Words were definitive and hard for me yesterday. They are so black and white and were too concrete for me to express anything. The day had been difficult for me on many levels and I struggle all day with situations that were finite. I had to get out of my box I was crammed in, so I pulled out the paints.
It was midnight, I was exhausted and nothing felt right. The music wasn't working and after two failed attempts, I was not connecting and was ready to give up.
I have only painted two paintings that I envisioned. I have never been able to do it again. I came to my canvas with an idea in mind, that was the problem. I scrap all the paint off, let go, set the music, and started with my first feeling. Blue for sadness.

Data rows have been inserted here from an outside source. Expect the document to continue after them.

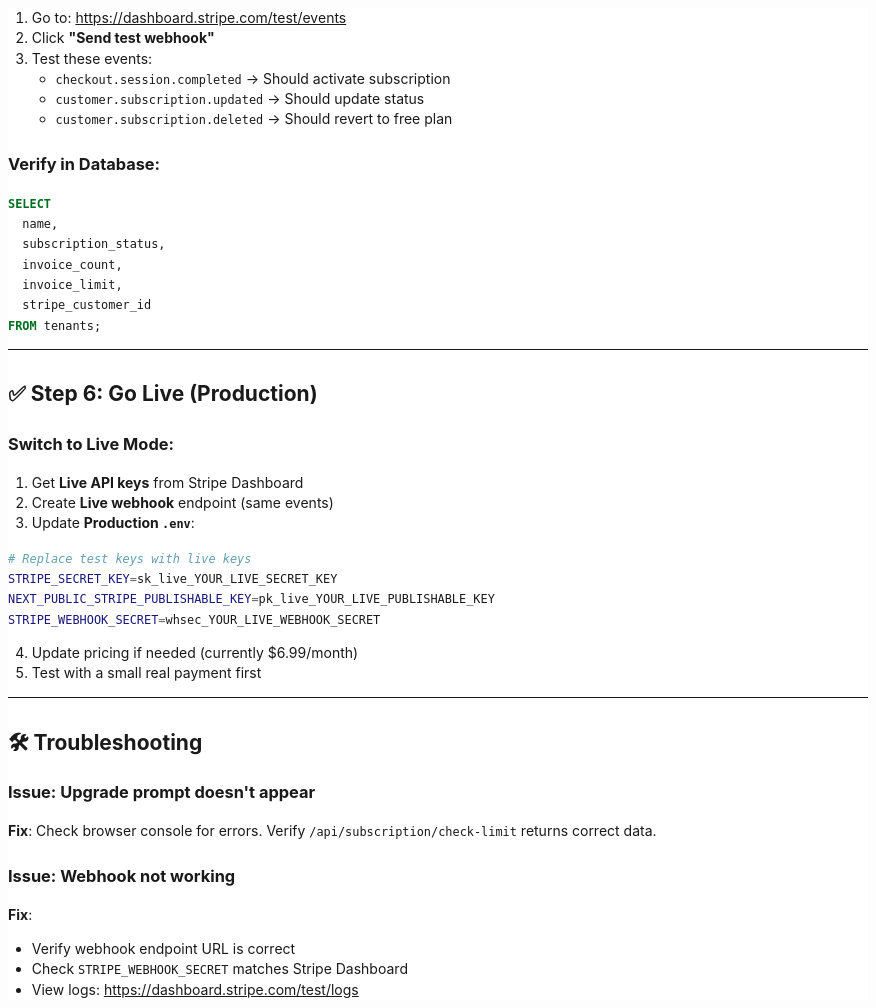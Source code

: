 1. Go to: https://dashboard.stripe.com/test/events
2. Click **"Send test webhook"**
3. Test these events:
   - `checkout.session.completed` → Should activate subscription
   - `customer.subscription.updated` → Should update status
   - `customer.subscription.deleted` → Should revert to free plan

### Verify in Database:
```sql
SELECT
  name,
  subscription_status,
  invoice_count,
  invoice_limit,
  stripe_customer_id
FROM tenants;
```

---

## ✅ Step 6: Go Live (Production)

### Switch to Live Mode:

1. Get **Live API keys** from Stripe Dashboard
2. Create **Live webhook** endpoint (same events)
3. Update **Production `.env`**:

```bash
# Replace test keys with live keys
STRIPE_SECRET_KEY=sk_live_YOUR_LIVE_SECRET_KEY
NEXT_PUBLIC_STRIPE_PUBLISHABLE_KEY=pk_live_YOUR_LIVE_PUBLISHABLE_KEY
STRIPE_WEBHOOK_SECRET=whsec_YOUR_LIVE_WEBHOOK_SECRET
```

4. Update pricing if needed (currently $6.99/month)
5. Test with a small real payment first

---

## 🛠 Troubleshooting

### Issue: Upgrade prompt doesn't appear
**Fix**: Check browser console for errors. Verify `/api/subscription/check-limit` returns correct data.

### Issue: Webhook not working
**Fix**:
- Verify webhook endpoint URL is correct
- Check `STRIPE_WEBHOOK_SECRET` matches Stripe Dashboard
- View logs: https://dashboard.stripe.com/test/logs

Then lead to red, for blood which meant life. Then white for God. When I added yellow, I connected.
When I let go of my ideas and any preconceived notions as to the how to's, the picture basically paints itself. Shapes and textures began to take form and I can see what I'm connecting to. I can see what it is inside of me that is that is trying to free itself. Like a butterfly from a cocoon. It is a visual of myself that I can not always see. It is a piece of my soul, in color, that I am tapping into and it guides me.

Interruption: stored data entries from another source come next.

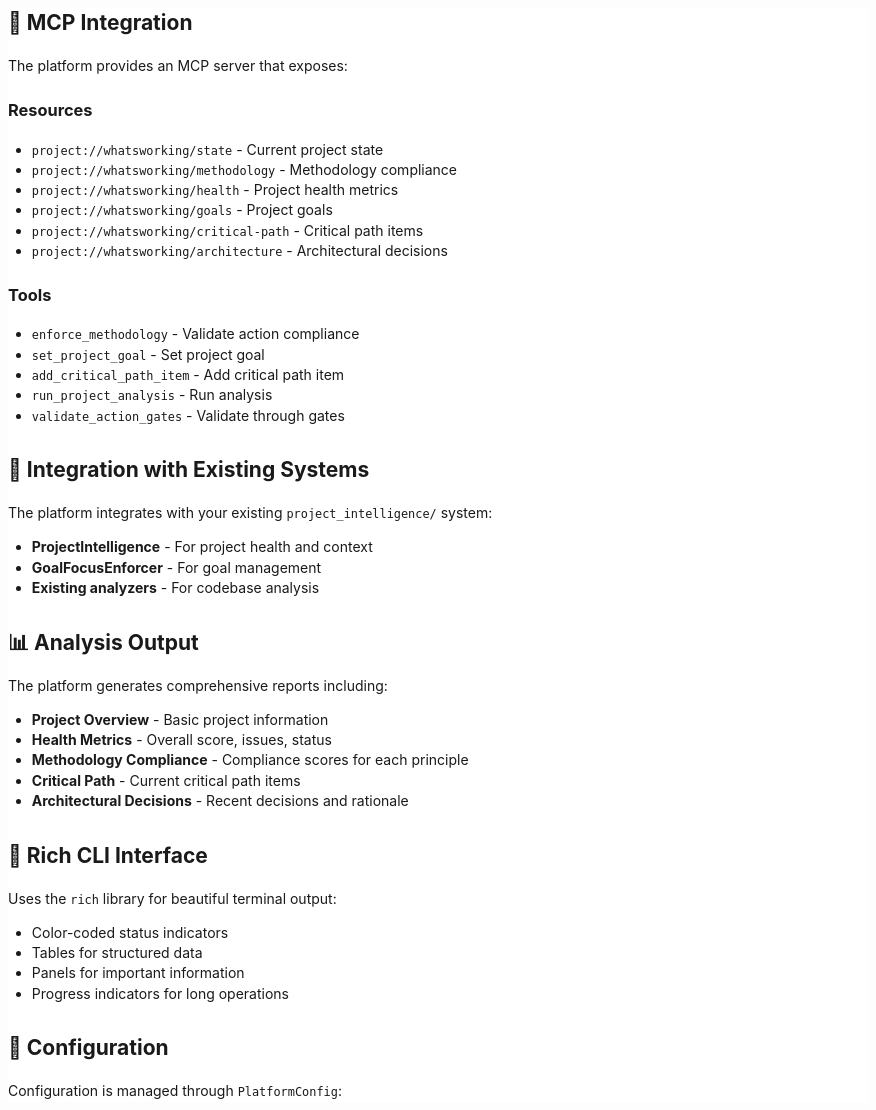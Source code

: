 ## 🔌 MCP Integration

The platform provides an MCP server that exposes:

### Resources

- `project://whatsworking/state` - Current project state
- `project://whatsworking/methodology` - Methodology compliance
- `project://whatsworking/health` - Project health metrics
- `project://whatsworking/goals` - Project goals
- `project://whatsworking/critical-path` - Critical path items
- `project://whatsworking/architecture` - Architectural decisions

### Tools

- `enforce_methodology` - Validate action compliance
- `set_project_goal` - Set project goal
- `add_critical_path_item` - Add critical path item
- `run_project_analysis` - Run analysis
- `validate_action_gates` - Validate through gates

## 🧩 Integration with Existing Systems

The platform integrates with your existing `project_intelligence/` system:

- **ProjectIntelligence** - For project health and context
- **GoalFocusEnforcer** - For goal management
- **Existing analyzers** - For codebase analysis

## 📊 Analysis Output

The platform generates comprehensive reports including:

- **Project Overview** - Basic project information
- **Health Metrics** - Overall score, issues, status
- **Methodology Compliance** - Compliance scores for each principle
- **Critical Path** - Current critical path items
- **Architectural Decisions** - Recent decisions and rationale

## 🎨 Rich CLI Interface

Uses the `rich` library for beautiful terminal output:

- Color-coded status indicators
- Tables for structured data
- Panels for important information
- Progress indicators for long operations

## 🔧 Configuration

Configuration is managed through `PlatformConfig`:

The finish product never compares to the actually experience of painting it. In the throws of creation it moves, it grows, it changes, it is alive. I revel in the beauty of the colors, the awe of creation and I never know how I actually do it. The strength, the belief, becoming who I am. Then as the moment fades and it begins to dry, it comes to end and all is still. Very still.

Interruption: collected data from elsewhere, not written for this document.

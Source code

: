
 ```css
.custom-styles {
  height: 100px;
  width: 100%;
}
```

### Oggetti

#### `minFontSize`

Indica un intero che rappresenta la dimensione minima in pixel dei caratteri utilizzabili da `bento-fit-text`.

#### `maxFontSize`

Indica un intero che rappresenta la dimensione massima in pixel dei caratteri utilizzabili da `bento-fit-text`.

This morning I woke up and wanted to bust it up. I have been so angry lately at things I can not change. It looked childish and weak and it only has meaning to me. Which is exactly what I thinking of myself and I wanted to be rid of it. I could never do it, but I will put it away until I am able not to see the hate inside.
It is all part of my healing process and every one of them has been unique. It is painful for me to look at this painting and is a huge emotional risk to show you. But like ripping of a band-aid, I just need to do it. Thanks for sharing in my experience.
Edit: painting was removed by author.